▶ [The input]
++++++++++++++++++++

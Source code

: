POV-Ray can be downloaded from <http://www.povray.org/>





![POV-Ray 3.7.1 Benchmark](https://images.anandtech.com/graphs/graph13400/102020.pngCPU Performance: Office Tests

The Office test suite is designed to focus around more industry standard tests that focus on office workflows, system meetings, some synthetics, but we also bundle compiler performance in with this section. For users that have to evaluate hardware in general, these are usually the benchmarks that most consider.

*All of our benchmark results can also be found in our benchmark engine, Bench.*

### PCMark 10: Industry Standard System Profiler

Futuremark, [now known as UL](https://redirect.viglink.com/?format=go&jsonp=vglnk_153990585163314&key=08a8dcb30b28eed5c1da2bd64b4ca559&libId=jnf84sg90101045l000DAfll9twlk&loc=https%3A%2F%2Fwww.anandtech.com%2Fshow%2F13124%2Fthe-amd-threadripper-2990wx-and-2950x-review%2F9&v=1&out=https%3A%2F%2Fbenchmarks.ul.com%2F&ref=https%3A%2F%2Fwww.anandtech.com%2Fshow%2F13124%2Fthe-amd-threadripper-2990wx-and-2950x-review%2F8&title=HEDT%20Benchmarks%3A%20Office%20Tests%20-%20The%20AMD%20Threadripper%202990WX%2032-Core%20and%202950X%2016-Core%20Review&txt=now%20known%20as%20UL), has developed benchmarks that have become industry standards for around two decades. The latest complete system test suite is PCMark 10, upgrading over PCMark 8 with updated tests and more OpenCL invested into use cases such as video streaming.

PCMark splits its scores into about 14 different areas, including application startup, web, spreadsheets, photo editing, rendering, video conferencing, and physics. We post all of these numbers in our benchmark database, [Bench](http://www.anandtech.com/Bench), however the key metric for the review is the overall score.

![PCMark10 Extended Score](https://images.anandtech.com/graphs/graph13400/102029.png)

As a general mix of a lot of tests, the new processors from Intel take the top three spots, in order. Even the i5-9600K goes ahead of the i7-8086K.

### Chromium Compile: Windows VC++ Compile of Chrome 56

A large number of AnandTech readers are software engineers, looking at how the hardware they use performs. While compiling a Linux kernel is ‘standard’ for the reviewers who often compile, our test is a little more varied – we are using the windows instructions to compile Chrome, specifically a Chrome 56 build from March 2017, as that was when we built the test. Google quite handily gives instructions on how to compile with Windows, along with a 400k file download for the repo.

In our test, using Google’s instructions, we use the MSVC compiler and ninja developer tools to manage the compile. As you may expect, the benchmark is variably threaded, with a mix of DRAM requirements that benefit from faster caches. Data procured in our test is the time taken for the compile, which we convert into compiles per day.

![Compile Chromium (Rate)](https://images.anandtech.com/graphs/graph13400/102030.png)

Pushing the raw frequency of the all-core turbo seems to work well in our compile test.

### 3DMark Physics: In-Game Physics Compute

++++++++++++++++++++

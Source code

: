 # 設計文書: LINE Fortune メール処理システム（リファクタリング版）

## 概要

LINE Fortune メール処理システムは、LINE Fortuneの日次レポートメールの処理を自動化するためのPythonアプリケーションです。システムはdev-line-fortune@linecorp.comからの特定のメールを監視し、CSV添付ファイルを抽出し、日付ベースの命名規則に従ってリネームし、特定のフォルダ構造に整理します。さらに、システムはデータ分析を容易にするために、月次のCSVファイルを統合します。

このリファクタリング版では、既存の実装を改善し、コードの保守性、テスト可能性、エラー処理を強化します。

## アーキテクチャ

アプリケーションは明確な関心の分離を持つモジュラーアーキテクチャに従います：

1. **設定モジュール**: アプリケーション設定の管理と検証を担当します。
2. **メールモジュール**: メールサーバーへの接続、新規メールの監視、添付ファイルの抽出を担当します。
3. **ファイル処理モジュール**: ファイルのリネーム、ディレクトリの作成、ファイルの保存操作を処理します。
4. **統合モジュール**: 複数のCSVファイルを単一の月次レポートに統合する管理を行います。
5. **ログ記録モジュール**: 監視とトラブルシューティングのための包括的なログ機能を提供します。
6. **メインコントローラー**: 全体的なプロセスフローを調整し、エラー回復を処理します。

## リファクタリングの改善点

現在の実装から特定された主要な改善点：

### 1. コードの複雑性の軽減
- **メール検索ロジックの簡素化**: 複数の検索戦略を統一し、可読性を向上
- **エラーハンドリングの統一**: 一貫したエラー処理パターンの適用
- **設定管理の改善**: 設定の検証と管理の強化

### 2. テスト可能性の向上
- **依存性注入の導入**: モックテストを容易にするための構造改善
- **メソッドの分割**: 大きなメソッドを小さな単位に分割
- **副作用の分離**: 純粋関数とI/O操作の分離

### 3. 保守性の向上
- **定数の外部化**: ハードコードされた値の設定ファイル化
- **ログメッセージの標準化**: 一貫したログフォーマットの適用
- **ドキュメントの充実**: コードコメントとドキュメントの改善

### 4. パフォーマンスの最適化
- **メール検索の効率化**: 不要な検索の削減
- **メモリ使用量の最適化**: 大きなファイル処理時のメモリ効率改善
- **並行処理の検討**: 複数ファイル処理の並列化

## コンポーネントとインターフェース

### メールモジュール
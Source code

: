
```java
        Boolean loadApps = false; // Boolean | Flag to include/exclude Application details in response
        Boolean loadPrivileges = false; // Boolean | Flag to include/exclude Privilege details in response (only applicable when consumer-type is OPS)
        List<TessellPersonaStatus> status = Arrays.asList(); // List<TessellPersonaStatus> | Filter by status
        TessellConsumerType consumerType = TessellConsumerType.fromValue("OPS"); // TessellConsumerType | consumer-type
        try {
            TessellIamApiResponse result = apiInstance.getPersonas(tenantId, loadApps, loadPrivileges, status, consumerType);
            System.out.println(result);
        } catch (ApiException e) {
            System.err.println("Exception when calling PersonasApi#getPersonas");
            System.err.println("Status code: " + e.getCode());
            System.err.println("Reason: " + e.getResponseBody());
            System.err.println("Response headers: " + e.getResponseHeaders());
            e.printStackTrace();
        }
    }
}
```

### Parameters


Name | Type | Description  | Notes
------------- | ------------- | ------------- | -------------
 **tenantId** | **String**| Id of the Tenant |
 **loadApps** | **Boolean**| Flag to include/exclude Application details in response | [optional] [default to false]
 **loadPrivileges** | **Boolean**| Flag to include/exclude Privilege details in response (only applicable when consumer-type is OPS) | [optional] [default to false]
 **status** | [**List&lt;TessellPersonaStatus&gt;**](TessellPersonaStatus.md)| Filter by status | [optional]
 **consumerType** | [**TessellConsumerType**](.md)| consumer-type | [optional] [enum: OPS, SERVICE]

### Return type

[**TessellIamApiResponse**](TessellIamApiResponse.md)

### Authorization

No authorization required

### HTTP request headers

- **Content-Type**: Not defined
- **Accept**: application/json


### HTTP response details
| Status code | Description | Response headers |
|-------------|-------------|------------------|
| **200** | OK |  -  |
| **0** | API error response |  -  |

++++++++++++++++++++

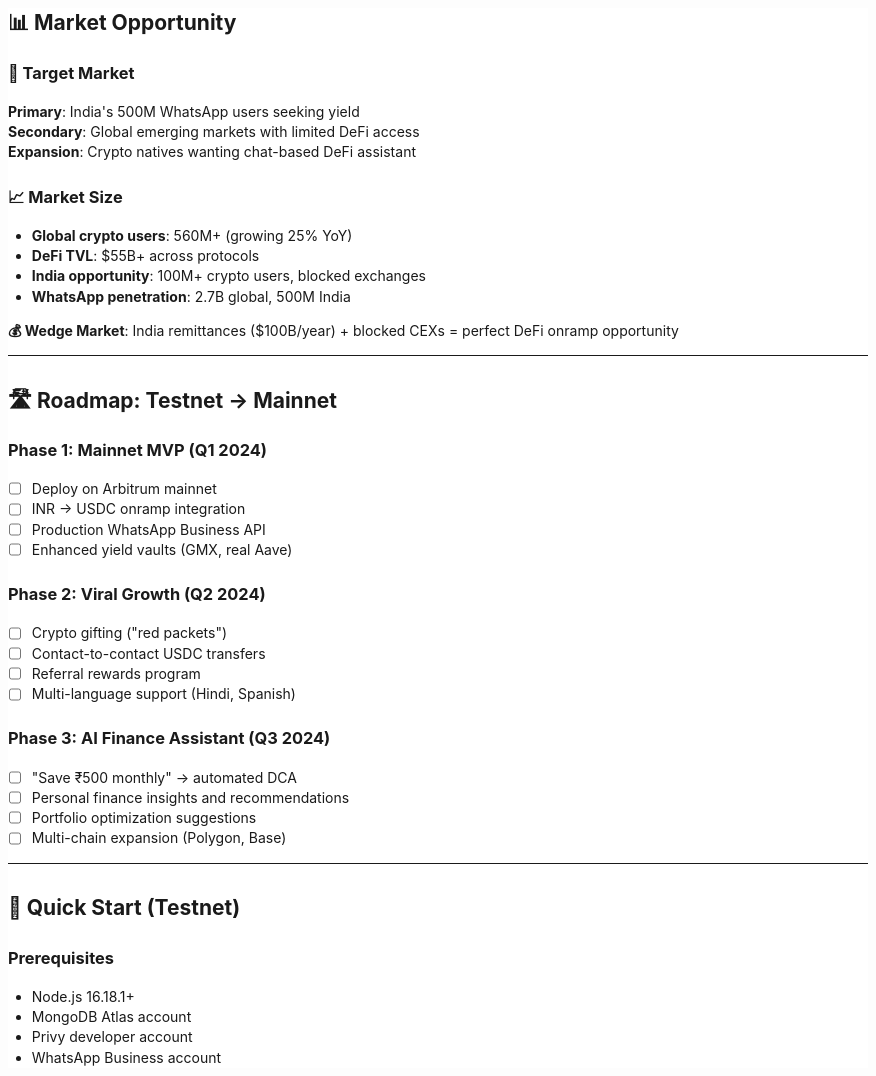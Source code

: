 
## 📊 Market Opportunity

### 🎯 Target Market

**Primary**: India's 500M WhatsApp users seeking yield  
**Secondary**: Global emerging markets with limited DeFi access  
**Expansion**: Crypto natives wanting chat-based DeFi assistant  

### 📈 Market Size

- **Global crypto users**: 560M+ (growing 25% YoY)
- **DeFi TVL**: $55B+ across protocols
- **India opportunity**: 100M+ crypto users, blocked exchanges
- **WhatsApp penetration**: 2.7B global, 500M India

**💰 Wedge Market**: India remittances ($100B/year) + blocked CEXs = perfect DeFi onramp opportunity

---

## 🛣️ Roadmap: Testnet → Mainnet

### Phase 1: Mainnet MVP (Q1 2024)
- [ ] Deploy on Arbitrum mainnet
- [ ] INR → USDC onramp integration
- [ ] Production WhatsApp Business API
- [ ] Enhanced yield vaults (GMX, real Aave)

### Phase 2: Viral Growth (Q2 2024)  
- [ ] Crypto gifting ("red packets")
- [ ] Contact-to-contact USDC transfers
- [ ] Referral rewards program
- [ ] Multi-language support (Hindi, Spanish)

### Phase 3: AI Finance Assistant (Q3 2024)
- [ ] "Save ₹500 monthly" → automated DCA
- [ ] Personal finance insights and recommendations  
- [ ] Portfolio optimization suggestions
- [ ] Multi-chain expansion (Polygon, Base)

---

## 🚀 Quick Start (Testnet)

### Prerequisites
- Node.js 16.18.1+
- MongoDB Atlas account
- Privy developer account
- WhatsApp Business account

++++++++++++++++++++

▶ [Your task] Each line containing the word "general" must be pulled from the listing and copied.

▶ [Problem solution]
The Office test suite is designed to focus around more industry standard tests that focus on office workflows, system meetings, some synthetics, but we also bundle compiler performance in with this section. For users that have to evaluate hardware in general, these are usually the benchmarks that most consider.
As a general mix of a lot of tests, the new processors from Intel take the top three spots, in order. Even the i5-9600K goes ahead of the i7-8086K.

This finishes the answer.